Exercise materials

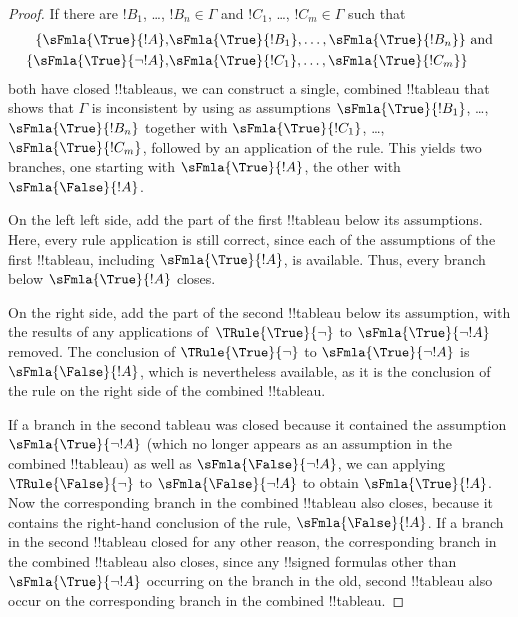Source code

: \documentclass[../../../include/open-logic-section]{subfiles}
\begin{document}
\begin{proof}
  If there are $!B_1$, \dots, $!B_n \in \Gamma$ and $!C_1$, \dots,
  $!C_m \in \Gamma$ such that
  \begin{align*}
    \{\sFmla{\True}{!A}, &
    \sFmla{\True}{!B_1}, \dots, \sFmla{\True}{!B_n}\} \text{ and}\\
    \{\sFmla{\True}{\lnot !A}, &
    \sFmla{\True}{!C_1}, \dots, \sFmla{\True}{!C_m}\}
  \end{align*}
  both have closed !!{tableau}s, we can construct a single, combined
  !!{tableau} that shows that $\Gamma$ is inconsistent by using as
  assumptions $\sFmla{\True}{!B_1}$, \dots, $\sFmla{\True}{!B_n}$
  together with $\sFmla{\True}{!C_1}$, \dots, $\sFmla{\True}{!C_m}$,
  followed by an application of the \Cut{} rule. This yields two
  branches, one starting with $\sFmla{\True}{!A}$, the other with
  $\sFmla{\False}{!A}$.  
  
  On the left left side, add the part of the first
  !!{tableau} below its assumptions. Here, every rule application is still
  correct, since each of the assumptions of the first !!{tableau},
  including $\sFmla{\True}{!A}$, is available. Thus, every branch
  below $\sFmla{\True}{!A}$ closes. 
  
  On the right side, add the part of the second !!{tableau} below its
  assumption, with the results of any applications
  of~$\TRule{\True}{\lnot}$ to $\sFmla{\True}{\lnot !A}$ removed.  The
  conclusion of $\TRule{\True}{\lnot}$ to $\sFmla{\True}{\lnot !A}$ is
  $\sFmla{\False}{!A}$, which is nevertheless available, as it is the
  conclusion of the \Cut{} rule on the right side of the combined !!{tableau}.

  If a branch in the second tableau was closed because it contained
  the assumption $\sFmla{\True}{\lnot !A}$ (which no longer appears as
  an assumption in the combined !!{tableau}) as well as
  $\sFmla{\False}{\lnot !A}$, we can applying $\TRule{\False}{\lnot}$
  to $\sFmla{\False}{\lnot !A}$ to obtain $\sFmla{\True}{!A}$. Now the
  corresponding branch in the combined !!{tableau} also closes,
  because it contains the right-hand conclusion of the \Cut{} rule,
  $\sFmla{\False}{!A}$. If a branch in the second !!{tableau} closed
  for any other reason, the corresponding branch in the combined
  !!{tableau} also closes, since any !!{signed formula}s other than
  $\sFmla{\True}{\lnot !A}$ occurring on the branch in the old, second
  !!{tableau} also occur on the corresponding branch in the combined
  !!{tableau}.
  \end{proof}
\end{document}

==

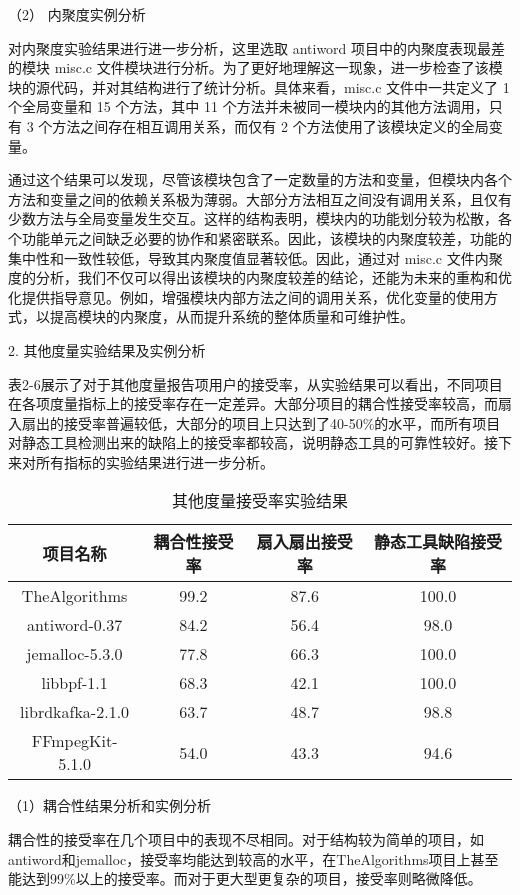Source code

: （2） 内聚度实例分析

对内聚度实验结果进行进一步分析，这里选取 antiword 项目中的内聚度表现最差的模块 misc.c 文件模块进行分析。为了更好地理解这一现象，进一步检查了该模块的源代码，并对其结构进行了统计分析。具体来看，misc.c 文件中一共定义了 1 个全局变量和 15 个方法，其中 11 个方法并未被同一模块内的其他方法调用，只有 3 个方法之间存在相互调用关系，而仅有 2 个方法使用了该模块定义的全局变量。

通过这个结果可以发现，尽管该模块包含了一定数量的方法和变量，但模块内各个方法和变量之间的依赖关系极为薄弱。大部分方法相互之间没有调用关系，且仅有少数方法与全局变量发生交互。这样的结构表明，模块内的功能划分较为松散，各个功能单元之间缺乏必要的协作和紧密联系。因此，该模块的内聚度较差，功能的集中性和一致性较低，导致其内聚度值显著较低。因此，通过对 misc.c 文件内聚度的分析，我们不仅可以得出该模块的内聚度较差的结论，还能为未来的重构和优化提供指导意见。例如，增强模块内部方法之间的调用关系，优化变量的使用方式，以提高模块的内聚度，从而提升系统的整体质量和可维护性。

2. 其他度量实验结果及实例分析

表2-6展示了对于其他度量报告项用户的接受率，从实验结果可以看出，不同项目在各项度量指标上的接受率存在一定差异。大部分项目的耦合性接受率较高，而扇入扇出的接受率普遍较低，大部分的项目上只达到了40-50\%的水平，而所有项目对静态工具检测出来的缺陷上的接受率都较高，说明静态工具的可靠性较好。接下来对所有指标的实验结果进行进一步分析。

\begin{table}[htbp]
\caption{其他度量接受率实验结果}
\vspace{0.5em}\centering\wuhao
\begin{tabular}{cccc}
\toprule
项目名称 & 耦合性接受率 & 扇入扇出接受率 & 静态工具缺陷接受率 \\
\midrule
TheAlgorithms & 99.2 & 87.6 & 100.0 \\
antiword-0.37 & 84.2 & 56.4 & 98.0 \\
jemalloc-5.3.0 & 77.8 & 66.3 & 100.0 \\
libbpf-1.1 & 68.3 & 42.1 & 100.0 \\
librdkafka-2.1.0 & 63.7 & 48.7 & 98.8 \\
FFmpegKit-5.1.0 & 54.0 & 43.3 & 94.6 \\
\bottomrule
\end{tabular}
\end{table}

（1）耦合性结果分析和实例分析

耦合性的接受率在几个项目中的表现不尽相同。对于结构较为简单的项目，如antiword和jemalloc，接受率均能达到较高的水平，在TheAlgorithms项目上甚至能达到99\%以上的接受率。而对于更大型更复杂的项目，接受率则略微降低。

Work instructions
Give back precisely the lines above that start at the line containing "jemalloc-5.3.0 & 77.8 & 66.3 & 100.0 \\" and end at the line containing "耦合性的接受率在几个项目中的", inclusive. No other lines belong in the output.

The completed task
jemalloc-5.3.0 & 77.8 & 66.3 & 100.0 \\
libbpf-1.1 & 68.3 & 42.1 & 100.0 \\
librdkafka-2.1.0 & 63.7 & 48.7 & 98.8 \\
FFmpegKit-5.1.0 & 54.0 & 43.3 & 94.6 \\
\bottomrule
\end{tabular}
\end{table}

（1）耦合性结果分析和实例分析

耦合性的接受率在几个项目中的表现不尽相同。对于结构较为简单的项目，如antiword和jemalloc，接受率均能达到较高的水平，在TheAlgorithms项目上甚至能达到99\%以上的接受率。而对于更大型更复杂的项目，接受率则略微降低。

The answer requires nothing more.